What is required →
Would you return every entry below exactly as written, without its images?

Collection entries
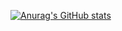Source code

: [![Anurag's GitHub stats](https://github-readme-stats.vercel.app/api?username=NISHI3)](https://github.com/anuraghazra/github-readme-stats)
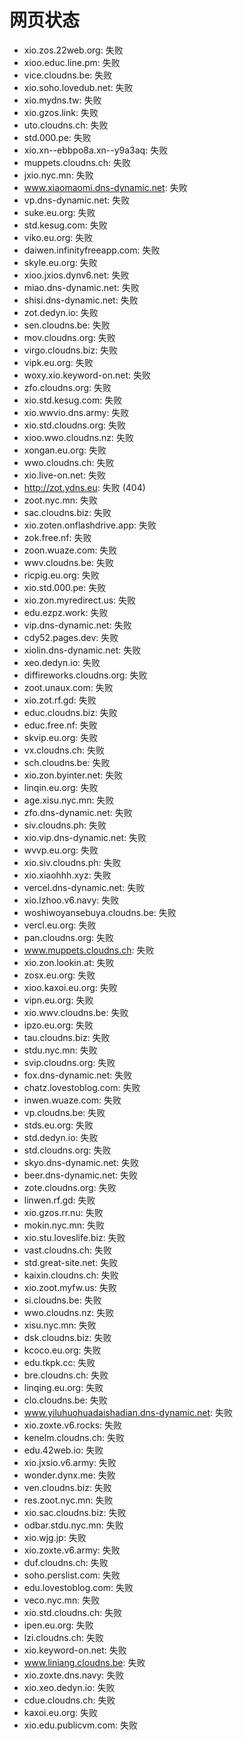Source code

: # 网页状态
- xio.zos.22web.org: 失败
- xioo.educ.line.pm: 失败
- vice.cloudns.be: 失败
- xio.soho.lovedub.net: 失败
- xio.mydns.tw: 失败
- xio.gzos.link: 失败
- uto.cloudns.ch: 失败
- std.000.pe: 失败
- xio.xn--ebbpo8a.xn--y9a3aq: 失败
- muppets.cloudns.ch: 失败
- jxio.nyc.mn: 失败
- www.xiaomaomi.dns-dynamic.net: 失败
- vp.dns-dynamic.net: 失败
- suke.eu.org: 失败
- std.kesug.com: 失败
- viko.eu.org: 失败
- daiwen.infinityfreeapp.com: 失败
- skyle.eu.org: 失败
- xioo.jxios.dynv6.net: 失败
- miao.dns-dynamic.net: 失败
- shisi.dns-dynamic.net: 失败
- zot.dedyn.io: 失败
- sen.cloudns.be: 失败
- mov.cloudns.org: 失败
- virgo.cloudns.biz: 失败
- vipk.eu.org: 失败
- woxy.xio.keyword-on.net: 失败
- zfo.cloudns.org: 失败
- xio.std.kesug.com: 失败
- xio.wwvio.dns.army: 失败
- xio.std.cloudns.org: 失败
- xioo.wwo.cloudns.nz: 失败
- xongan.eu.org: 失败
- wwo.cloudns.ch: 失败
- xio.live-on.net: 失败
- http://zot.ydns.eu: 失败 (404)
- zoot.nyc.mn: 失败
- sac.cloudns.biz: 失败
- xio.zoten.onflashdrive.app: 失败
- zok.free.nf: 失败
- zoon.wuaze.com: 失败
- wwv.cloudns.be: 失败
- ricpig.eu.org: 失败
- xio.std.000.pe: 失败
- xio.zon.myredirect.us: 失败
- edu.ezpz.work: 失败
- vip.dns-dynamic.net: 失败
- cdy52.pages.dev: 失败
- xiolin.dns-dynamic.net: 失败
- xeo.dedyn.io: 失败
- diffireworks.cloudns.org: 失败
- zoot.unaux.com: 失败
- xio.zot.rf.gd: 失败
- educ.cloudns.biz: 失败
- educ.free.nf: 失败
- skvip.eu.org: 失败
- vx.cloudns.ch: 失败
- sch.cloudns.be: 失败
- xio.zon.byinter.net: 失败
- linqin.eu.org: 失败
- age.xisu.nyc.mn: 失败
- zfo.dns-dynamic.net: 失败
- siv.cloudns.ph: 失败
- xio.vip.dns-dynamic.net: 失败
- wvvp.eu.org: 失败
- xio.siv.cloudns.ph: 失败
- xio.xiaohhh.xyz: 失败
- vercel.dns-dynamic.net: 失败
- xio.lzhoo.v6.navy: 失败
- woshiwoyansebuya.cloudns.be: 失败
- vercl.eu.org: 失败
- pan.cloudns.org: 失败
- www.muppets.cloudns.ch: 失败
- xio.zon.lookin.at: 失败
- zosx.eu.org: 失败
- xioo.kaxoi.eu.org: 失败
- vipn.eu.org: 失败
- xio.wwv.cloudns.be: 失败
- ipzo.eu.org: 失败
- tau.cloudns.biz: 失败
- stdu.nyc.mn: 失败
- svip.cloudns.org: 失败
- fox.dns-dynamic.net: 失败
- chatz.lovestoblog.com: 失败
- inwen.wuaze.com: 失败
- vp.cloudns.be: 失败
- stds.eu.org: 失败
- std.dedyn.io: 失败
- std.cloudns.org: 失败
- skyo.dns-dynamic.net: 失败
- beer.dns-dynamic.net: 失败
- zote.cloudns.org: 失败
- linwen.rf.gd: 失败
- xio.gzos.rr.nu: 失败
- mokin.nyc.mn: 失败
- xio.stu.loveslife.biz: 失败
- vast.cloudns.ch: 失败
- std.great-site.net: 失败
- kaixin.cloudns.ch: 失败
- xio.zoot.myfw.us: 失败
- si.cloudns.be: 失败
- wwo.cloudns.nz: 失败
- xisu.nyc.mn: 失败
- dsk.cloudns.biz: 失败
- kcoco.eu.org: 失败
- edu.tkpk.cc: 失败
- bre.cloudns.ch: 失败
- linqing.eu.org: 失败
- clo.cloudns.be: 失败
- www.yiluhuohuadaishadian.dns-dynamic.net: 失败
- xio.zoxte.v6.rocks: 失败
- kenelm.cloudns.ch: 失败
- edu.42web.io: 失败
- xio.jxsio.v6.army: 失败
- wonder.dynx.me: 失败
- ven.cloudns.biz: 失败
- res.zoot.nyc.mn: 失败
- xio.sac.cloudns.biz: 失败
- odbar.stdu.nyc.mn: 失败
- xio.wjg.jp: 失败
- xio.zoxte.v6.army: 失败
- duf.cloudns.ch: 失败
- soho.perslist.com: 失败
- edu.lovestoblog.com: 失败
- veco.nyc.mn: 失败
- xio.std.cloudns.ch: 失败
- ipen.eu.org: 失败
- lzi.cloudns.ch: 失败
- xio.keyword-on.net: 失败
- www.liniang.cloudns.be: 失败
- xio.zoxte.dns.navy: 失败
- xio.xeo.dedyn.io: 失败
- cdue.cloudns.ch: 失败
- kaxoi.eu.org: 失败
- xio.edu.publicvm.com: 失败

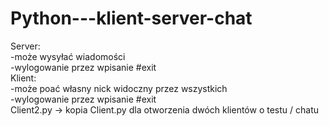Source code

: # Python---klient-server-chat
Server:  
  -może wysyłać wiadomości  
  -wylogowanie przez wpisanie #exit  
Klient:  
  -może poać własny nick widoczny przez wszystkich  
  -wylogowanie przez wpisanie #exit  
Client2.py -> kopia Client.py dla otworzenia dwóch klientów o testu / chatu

Exercise answer →
Source code

: [![Anurag's GitHub stats](https://github-readme-stats.vercel.app/api?username=NISHI3)](https://github.com/anuraghazra/github-readme-stats)
Source code

: # 网页状态
- xio.zos.22web.org: 失败
- xioo.educ.line.pm: 失败
- vice.cloudns.be: 失败
- xio.soho.lovedub.net: 失败
- xio.mydns.tw: 失败
- xio.gzos.link: 失败
- uto.cloudns.ch: 失败
- std.000.pe: 失败
- xio.xn--ebbpo8a.xn--y9a3aq: 失败
- muppets.cloudns.ch: 失败
- jxio.nyc.mn: 失败
- www.xiaomaomi.dns-dynamic.net: 失败
- vp.dns-dynamic.net: 失败
- suke.eu.org: 失败
- std.kesug.com: 失败
- viko.eu.org: 失败
- daiwen.infinityfreeapp.com: 失败
- skyle.eu.org: 失败
- xioo.jxios.dynv6.net: 失败
- miao.dns-dynamic.net: 失败
- shisi.dns-dynamic.net: 失败
- zot.dedyn.io: 失败
- sen.cloudns.be: 失败
- mov.cloudns.org: 失败
- virgo.cloudns.biz: 失败
- vipk.eu.org: 失败
- woxy.xio.keyword-on.net: 失败
- zfo.cloudns.org: 失败
- xio.std.kesug.com: 失败
- xio.wwvio.dns.army: 失败
- xio.std.cloudns.org: 失败
- xioo.wwo.cloudns.nz: 失败
- xongan.eu.org: 失败
- wwo.cloudns.ch: 失败
- xio.live-on.net: 失败
- http://zot.ydns.eu: 失败 (404)
- zoot.nyc.mn: 失败
- sac.cloudns.biz: 失败
- xio.zoten.onflashdrive.app: 失败
- zok.free.nf: 失败
- zoon.wuaze.com: 失败
- wwv.cloudns.be: 失败
- ricpig.eu.org: 失败
- xio.std.000.pe: 失败
- xio.zon.myredirect.us: 失败
- edu.ezpz.work: 失败
- vip.dns-dynamic.net: 失败
- cdy52.pages.dev: 失败
- xiolin.dns-dynamic.net: 失败
- xeo.dedyn.io: 失败
- diffireworks.cloudns.org: 失败
- zoot.unaux.com: 失败
- xio.zot.rf.gd: 失败
- educ.cloudns.biz: 失败
- educ.free.nf: 失败
- skvip.eu.org: 失败
- vx.cloudns.ch: 失败
- sch.cloudns.be: 失败
- xio.zon.byinter.net: 失败
- linqin.eu.org: 失败
- age.xisu.nyc.mn: 失败
- zfo.dns-dynamic.net: 失败
- siv.cloudns.ph: 失败
- xio.vip.dns-dynamic.net: 失败
- wvvp.eu.org: 失败
- xio.siv.cloudns.ph: 失败
- xio.xiaohhh.xyz: 失败
- vercel.dns-dynamic.net: 失败
- xio.lzhoo.v6.navy: 失败
- woshiwoyansebuya.cloudns.be: 失败
- vercl.eu.org: 失败
- pan.cloudns.org: 失败
- www.muppets.cloudns.ch: 失败
- xio.zon.lookin.at: 失败
- zosx.eu.org: 失败
- xioo.kaxoi.eu.org: 失败
- vipn.eu.org: 失败
- xio.wwv.cloudns.be: 失败
- ipzo.eu.org: 失败
- tau.cloudns.biz: 失败
- stdu.nyc.mn: 失败
- svip.cloudns.org: 失败
- fox.dns-dynamic.net: 失败
- chatz.lovestoblog.com: 失败
- inwen.wuaze.com: 失败
- vp.cloudns.be: 失败
- stds.eu.org: 失败
- std.dedyn.io: 失败
- std.cloudns.org: 失败
- skyo.dns-dynamic.net: 失败
- beer.dns-dynamic.net: 失败
- zote.cloudns.org: 失败
- linwen.rf.gd: 失败
- xio.gzos.rr.nu: 失败
- mokin.nyc.mn: 失败
- xio.stu.loveslife.biz: 失败
- vast.cloudns.ch: 失败
- std.great-site.net: 失败
- kaixin.cloudns.ch: 失败
- xio.zoot.myfw.us: 失败
- si.cloudns.be: 失败
- wwo.cloudns.nz: 失败
- xisu.nyc.mn: 失败
- dsk.cloudns.biz: 失败
- kcoco.eu.org: 失败
- edu.tkpk.cc: 失败
- bre.cloudns.ch: 失败
- linqing.eu.org: 失败
- clo.cloudns.be: 失败
- www.yiluhuohuadaishadian.dns-dynamic.net: 失败
- xio.zoxte.v6.rocks: 失败
- kenelm.cloudns.ch: 失败
- edu.42web.io: 失败
- xio.jxsio.v6.army: 失败
- wonder.dynx.me: 失败
- ven.cloudns.biz: 失败
- res.zoot.nyc.mn: 失败
- xio.sac.cloudns.biz: 失败
- odbar.stdu.nyc.mn: 失败
- xio.wjg.jp: 失败
- xio.zoxte.v6.army: 失败
- duf.cloudns.ch: 失败
- soho.perslist.com: 失败
- edu.lovestoblog.com: 失败
- veco.nyc.mn: 失败
- xio.std.cloudns.ch: 失败
- ipen.eu.org: 失败
- lzi.cloudns.ch: 失败
- xio.keyword-on.net: 失败
- www.liniang.cloudns.be: 失败
- xio.zoxte.dns.navy: 失败
- xio.xeo.dedyn.io: 失败
- cdue.cloudns.ch: 失败
- kaxoi.eu.org: 失败
- xio.edu.publicvm.com: 失败

Source code

: # Python---klient-server-chat
Server:  
  -może wysyłać wiadomości  
  -wylogowanie przez wpisanie #exit  
Klient:  
  -może poać własny nick widoczny przez wszystkich  
  -wylogowanie przez wpisanie #exit  
Client2.py -> kopia Client.py dla otworzenia dwóch klientów o testu / chatu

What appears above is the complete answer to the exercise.